* **TASK DESCRIPTION**: For the word "previste", state how many lines below contain it. Give no other text.

* **SUPPLIED ENTRIES**:
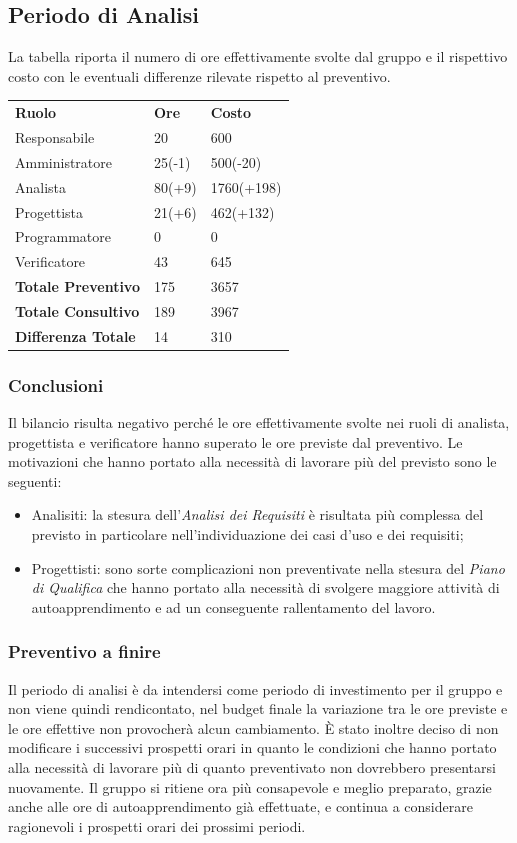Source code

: 	\subsection{Periodo di Analisi}
	La tabella riporta il numero di ore effettivamente svolte dal gruppo e il rispettivo costo con le eventuali differenze rilevate rispetto al preventivo.
	\begin{longtable} {							
			>{}p{40mm}  
			>{}p{20mm}	
			>{}p{28mm}			
		}			
		\rowcolor{gray!50}
		
		\textbf{Ruolo} & \textbf{Ore} & \textbf{Costo} \TBstrut \\
		Responsabile & 20 & 600 \TBstrut \\
		Amministratore & 25(-1) & 500(-20) \TBstrut \\
		Analista & 80(+9)& 1760(+198) \TBstrut \\
		Progettista & 21(+6) & 462(+132) \TBstrut \\
		Programmatore & 0 & 0 \TBstrut \\
		Verificatore & 43 & 645 \TBstrut \\
		\textbf{Totale Preventivo} & 175 & 3657	\TBstrut \\	
		\textbf{Totale Consultivo} & 189 & 3967	\TBstrut \\	
		\textbf{Differenza Totale} & 14 & 310 	\TBstrut \\	
	\end{longtable}

		\subsubsection{Conclusioni}
		Il bilancio risulta negativo perché le ore effettivamente svolte nei ruoli di analista, progettista e verificatore hanno superato le ore previste dal preventivo.
		Le motivazioni che hanno portato alla necessità di lavorare più del previsto sono le seguenti:
		\begin{itemize}
			\item Analisiti: la stesura dell'\textit{Analisi dei Requisiti} è risultata più complessa del previsto in particolare nell'individuazione dei casi d'uso e dei requisiti;
			\item Progettisti: sono sorte complicazioni non preventivate nella stesura del \textit{Piano di Qualifica} che hanno portato alla necessità di svolgere maggiore attività di autoapprendimento e ad un conseguente rallentamento del lavoro.
		\end{itemize}
		\subsubsection{Preventivo a finire}
		Il periodo di analisi è da intendersi come periodo di investimento per il gruppo e non viene quindi rendicontato, nel budget finale la variazione tra le ore previste e le ore effettive non provocherà alcun cambiamento. 
		È stato inoltre deciso di non modificare i successivi prospetti orari in quanto le condizioni che hanno portato alla necessità di lavorare più di quanto preventivato non dovrebbero presentarsi nuovamente. Il gruppo si ritiene ora più consapevole e meglio preparato, grazie anche alle ore di autoapprendimento già effettuate, e continua a considerare ragionevoli i prospetti orari dei prossimi periodi.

* **WRITTEN RESPONSE**: 2